Are public schools best value?

Published 11:39 am Tuesday, March 8, 2011

Given the recent vote to extend property taxes for education, it would be prudent for our county to examine the expenditure of those funds.

The Board of Education will spend $283 million on 28,172 students this year — around $10,050 per student. U.S. News & World Report identifies 17 colleges in Alabama that currently have yearly tuition around $10,500. This means our county is spending collegiate money on K-12 education.

I have a vested interest in this argument. I work for a small private school in our county. Our average tuition per K-12 student is less than $4,000. We’re accomplishing equivalent results for 40 percent of the cost of public schooling, with an average class size under 16 students.

Our county’s private schools work because they do education efficiently: one teacher with a realistic number of students and autonomy to tailor their instruction. Private schools place as little bureaucracy as possible in the way of learning.

The classic counter-argument goes like this: private schools are effective because they get students with different backgrounds or family structures. Dispelling that argument is one of the reasons our school maintains an income-based tuition program, which matches empty seats to families who can’t afford our standard rate. Prospective parents often say “We can’t afford private education,” unaware that public education costs our county three times as much money each year. This is a rigged game. Until vouchers allow educational taxes — our money — for private education, the game will stay rigged. Private schools are perfectly comfortable letting the market dictate our enrollment and our budget.
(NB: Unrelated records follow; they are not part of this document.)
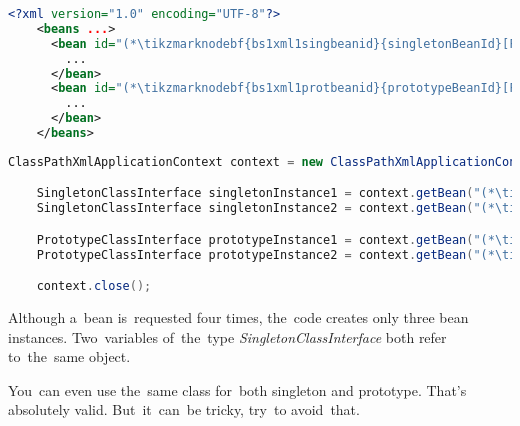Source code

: \example
\begin{lstlisting}[language=XML, title={Configuration XML}]
    <?xml version="1.0" encoding="UTF-8"?>
    <beans ...>
      <bean id="(*\tikzmarknodebf{bs1xml1singbeanid}{singletonBeanId}[ForestGreen]*)" class="package.subfolder.SingletonClass">
        ...
      </bean>
      <bean id="(*\tikzmarknodebf{bs1xml1protbeanid}{prototypeBeanId}[ForestGreen]*)" class="package.subfolder.PrototypeClass" scope="prototype">
        ...
      </bean>
    </beans>
\end{lstlisting}
\begin{lstlisting}[language=Java, title={Usage}]
    ClassPathXmlApplicationContext context = new ClassPathXmlApplicationContext("configurationFile.xml");

    SingletonClassInterface singletonInstance1 = context.getBean("(*\tikzmarknodebf{bs1java1singbeanid1}{singletonBeanId}[ForestGreen]*)", SingletonClassInterface.class);
    SingletonClassInterface singletonInstance2 = context.getBean("(*\tikzmarknodebf{bs1java1singbeanid2}{singletonBeanId}[ForestGreen]*)", SingletonClassInterface.class);

    PrototypeClassInterface prototypeInstance1 = context.getBean("(*\tikzmarknodebf{bs1java1protbeanid1}{prototypeBeanId}[ForestGreen]*)", PrototypeClassInterface.class);
    PrototypeClassInterface prototypeInstance2 = context.getBean("(*\tikzmarknodebf{bs1java1protbeanid2}{prototypeBeanId}[ForestGreen]*)", PrototypeClassInterface.class);

    context.close();
\end{lstlisting}

\noindent Although a~bean is~requested four times, the~code creates only three bean instances. Two~variables of~the~type \textit{SingletonClassInterface} both refer to~the~same object.
\newpage

\note You~can even use the~same class for~both singleton and prototype. That's absolutely valid. But~it~can~be tricky, try~to avoid~that.

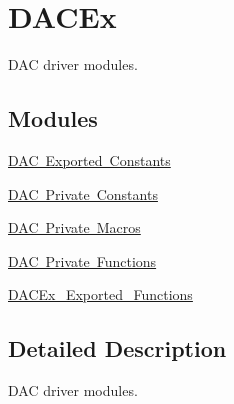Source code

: \hypertarget{group___d_a_c_ex}{}\section{D\+A\+C\+Ex}
\label{group___d_a_c_ex}


D\+AC driver modules.  


\subsection*{Modules}
\begin{DoxyCompactItemize}
\item 
\mbox{\hyperlink{group___d_a_c_ex___exported___constants}{D\+A\+C Exported Constants}}
\item 
\mbox{\hyperlink{group___d_a_c_ex___private___constants}{D\+A\+C Private Constants}}
\item 
\mbox{\hyperlink{group___d_a_c_ex___private___macros}{D\+A\+C Private Macros}}
\item 
\mbox{\hyperlink{group___d_a_c_ex___private___functions}{D\+A\+C Private Functions}}
\item 
\mbox{\hyperlink{group___d_a_c_ex___exported___functions}{D\+A\+C\+Ex\+\_\+\+Exported\+\_\+\+Functions}}
\end{DoxyCompactItemize}


\subsection{Detailed Description}
D\+AC driver modules. 

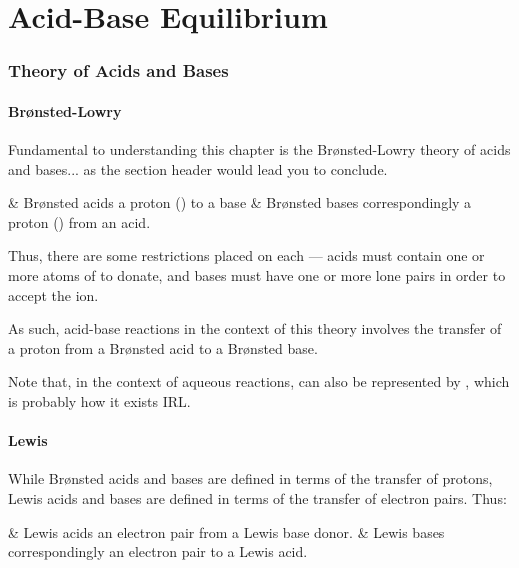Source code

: 

\pagebreak
\part{Acid-Base Equilibrium}

	\section{Theory of Acids and Bases}

		\subsection{Brønsted-Lowry}

			Fundamental to understanding this chapter is the Brønsted-Lowry theory of acids and bases... as the section header would lead you
			to conclude.

			\begin{bulletlist}
				& Brønsted acids  a proton () to a base
				& Brønsted bases correspondingly  a proton () from an acid.
			\end{bulletlist}

			Thus, there are some restrictions placed on each --- acids must contain one or more atoms of  to donate, and bases must have
			one or more lone pairs in order to accept the \ch{H+} ion.

			As such, acid-base reactions in the context of this theory involves the transfer of a proton from a Brønsted acid to a Brønsted base.

			Note that, in the context of aqueous reactions,  can also be represented by , which is probably how it exists IRL.


		\subsection{Lewis}

			While Brønsted acids and bases are defined in terms of the transfer of protons, Lewis acids and bases are defined in terms of the
			transfer of electron pairs. Thus:

			\begin{bulletlist}
				& Lewis acids  an electron pair from a Lewis base donor.
				& Lewis bases correspondingly  an electron pair to a Lewis acid.
			\end{bulletlist}

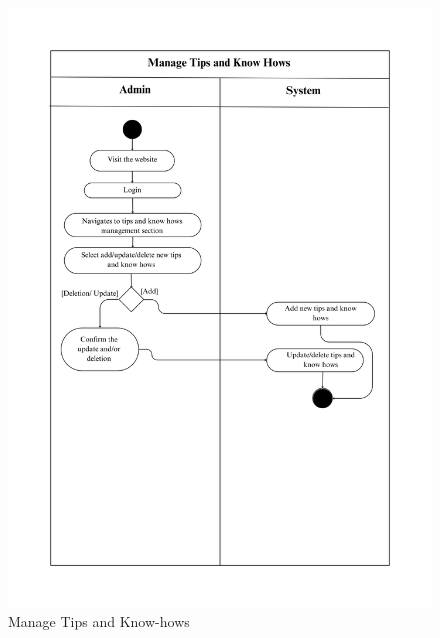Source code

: \begin{figure}[h]
    \centering
    \includegraphics[width=1\textwidth]{Images/Activity Diagrams/31 Manage Tips and Know Hows.png}
    \caption{Manage Tips and Know-hows}
    \label{fig:activity-manage-tips}
\end{figure}

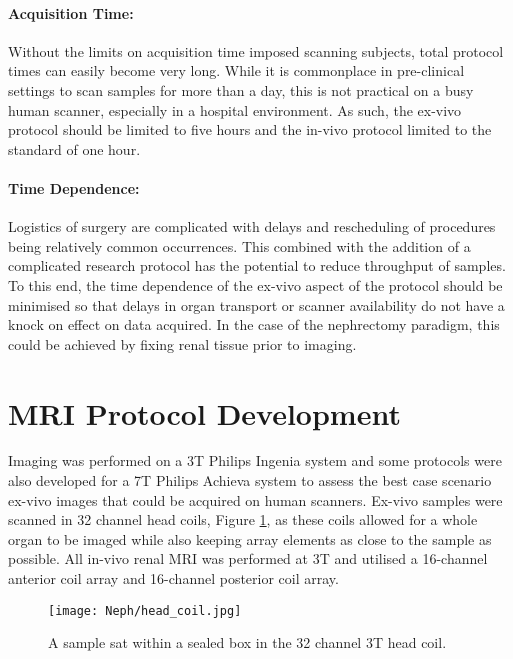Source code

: \paragraph{Acquisition Time:} Without the limits on acquisition time imposed scanning subjects, total protocol times can easily become very long. While it is commonplace in pre-clinical settings to scan samples for more than a day, this is not practical on a busy human scanner, especially in a hospital environment. As such, the ex-vivo protocol should be limited to five hours and the in-vivo protocol limited to the standard of one hour.

\paragraph{Time Dependence:} Logistics of surgery are complicated with delays and rescheduling of procedures being relatively common occurrences. This combined with the addition of a complicated research protocol has the potential to reduce throughput of samples. To this end, the time dependence of the ex-vivo aspect of the protocol should be minimised so that delays in organ transport or scanner availability do not have a knock on effect on data acquired. In the case of the nephrectomy paradigm, this could be achieved by fixing renal tissue prior to imaging.


\section{MRI Protocol Development}

Imaging was performed on a 3T Philips Ingenia system and some protocols were also developed for a 7T Philips Achieva system to assess the best case scenario ex-vivo images that could be acquired on human scanners. Ex-vivo samples were scanned in 32 channel head coils, Figure \ref{fig:ex_head_coil}, as these coils allowed for a whole organ to be imaged while also keeping array elements as close to the sample as possible. All in-vivo renal \ac{MRI} was performed at 3T and utilised a 16-channel anterior coil array and 16-channel posterior coil array.

\begin{figure}[H]
	\centering
	\texttt{[image: Neph/head\_coil.jpg]}
	\caption{A sample sat within a sealed box in the 32 channel 3T head coil.}
	\label{fig:ex_head_coil}	
\end{figure}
The question Shelby County residents must answer is this: why aren’t public schools comfortable with a free market?

It’s an important question. It’s the only question. It remains unanswered because public education has become a sacred cow, a thing not to be trifled with. In a country built by men who were self- or family-educated, we have determined that the only way to educate the average human is in a factory — a very large, very expensive educational factory. The teachers of the county system work under conditions that I would find untenable. I know that many of them voted for the measure to save their jobs. I feel for their dependence on a broken system, and I encourage them to ask hard questions so that their employer can become more efficient.

Since 1992, per-pupil expenditure in our state has more than doubled. Does anyone feel we’re twice as smart?

These are valid questions that need to be answered openly. I think our county would benefit greatly from answering them publicly and in print, and I invite them to do so.